Die Rolle der Strafprozesse wegen Menschenrechtsverletzungen und ihre sozialen Effekte in Argentinien


Die Dissertation wird analysieren, in welcher Form sich Strafverfolgungen aufgrund von Menschenrechtsverletzungen, die während der letzten argentinischen Militär-Diktatur (1976-1983) begangen wurden, in der Gesellschaft widerspiegeln. In diesem Rahmen wird im Promotionsvorhaben auch untersucht, wie die Praxis des Verschwindenlassens, Hauptmethode des argentinischen Staatsterrorismus, von strafrechtlichen Prozessen behandelt wird.
Strafverfolgungen wegen Menschenrechtsverletzungen werden oft als ein wesentliches Element einer Vergangenheitspolitik bezeichnet. Man behauptet, sie zielen darauf ab, die Wahrheit über geschehene Grausamkeiten aufzudecken und an die Öffentlichkeit zu bringen, die Täter zu bestrafen, den Bedürfnissen der Opfer gerecht zu werden, den Rechtstaat zu unterstützen und dafür zu sorgen, dass in der Zukunft keine weiteren Menschenrechtsverletzungen stattfinden. Aber auch wenn das sogenannte "gesetzliche Paradigma", das die Anwendung des Gesetzes als das Hauptinstrument bei der Opferentschädigung betrachtet, auf nationaler und internationaler Ebene große Relevanz erlangt hat, sind die Strafverfolgungen aufgrund von Menschenrechtsverletzungen auch kritisch zu hinterfragen. Die Bedeutung des Gesetzes und von strafrechtlichen Prozessen beruht größtenteils auf der „Legitimationskraft” die der Gesetzesdiskurs in der Gesellschaft als Kriterium für Wahrheit hat. (Foucault). Vor diesem Hintergrund gilt es, folgende Fragen zu klären: Welche Rolle und gesellschaftliche Auswirkungen haben strafrechtliche Prozesse bei der Auseinandersetzung mit der Vergangenheit? Welche gesellschaftlichen Darstellungen des Staatsterrorismus und des Verschwindenlassens unterstützen und ermöglichen die Strafverfolgungen? Welche historischen, politischen und sozialen Dimensionen des Staatsterrorismus werden in Gerichtsprozessen erwähnt und hervorgehoben? Welche Erwartungen werden mit den strafrechtlichen Prozessen verbunden? Welche Darstellung von den Opfern, den Täter und der Gesellschaft werden abgebildet und unterstützt?

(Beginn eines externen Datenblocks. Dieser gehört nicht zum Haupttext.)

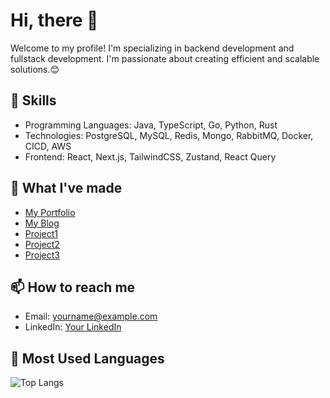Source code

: <!--
**yrris/yrris** is a ✨ _special_ ✨ repository because its `README.md` (this file) appears on your GitHub profile.

Here are some ideas to get you started:

- 🔭 I’m currently working on ...
- 🌱 I’m currently learning ...
- 👯 I’m looking to collaborate on ...
- 🤔 I’m looking for help with ...
- 💬 Ask me about ...
- 📫 How to reach me: ...
- 😄 Pronouns: ...
- ⚡ Fun fact: ...
## 📚 Current Learning
- Database Systems
- Distribute Systems
- Cloud-Native Technologies
-->

# Hi, there 👋
Welcome to my profile! I'm specializing in backend development and fullstack development. I'm passionate about creating efficient and scalable solutions.😊

## 🚀 Skills
- Programming Languages: Java, TypeScript, Go, Python, Rust
- Technologies: PostgreSQL, MySQL, Redis, Mongo, RabbitMQ, Docker, CICD, AWS
- Frontend: React, Next.js, TailwindCSS, Zustand, React Query

## 🔭 What I've made
- [My Portfolio](https://mywebsite.com)
- [My Blog](https://mywebsite.com)
- [Project1](https://mywebsite.com)
- [Project2](https://mywebsite.com)
- [Project3](https://mywebsite.com)

## 📫 How to reach me
- Email: yourname@example.com
- LinkedIn: [Your LinkedIn](https://www.linkedin.com/in/yourprofile)

## 🥤 Most Used Languages
![Top Langs](https://github-readme-stats.vercel.app/api/top-langs/?username=yrris&layout=pie&theme=ambient_gradient)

Die Untersuchung wird auf der Fallstudie Argentiniens basieren. Dem Ziel der Fallstudie entsprechend stützt sich die Dissertation auf Methoden der qualitativen Sozialforschung. Anlehnend an die theoretischen Grundlagen sollen mit einem Methodenmix aus Textanalyse (wissenschaftliche Texte, Urteile, journalistische Quellen, offizielle Mitteilungen, Dokumentationen von Nichtregierungsorganisationen, u..a.), nicht-teilnehmenden Beobachtungen der gerichtsverfahren, und Interviews systematisch Daten erhoben, analysiert und interpretiert werden, um anschließend Schlüsselkategorien zu bilden. Während eines Feldforschungsaufenthaltes in Argentinien werden Richterschaft, RegierungsvertreterInnen sowie RepräsentantInnen von verschiedener Opfern-und Menschenrechts-Organisationen, die in Argentinien an den Gerichtsverfahren teilnehmen, durch eine qualitative Fragebögen befragt werden. Aus der Auswertung der Methodologische Vorgehensweise und Materialanalyse soll ein theoretischer Rahmen zur Untersuchung der Rolle, der Modalitäten, der Ziele und der Effekte von strafrechtlichen Prozessen wegen Menschenrechtsverletzungen entwickelt werden.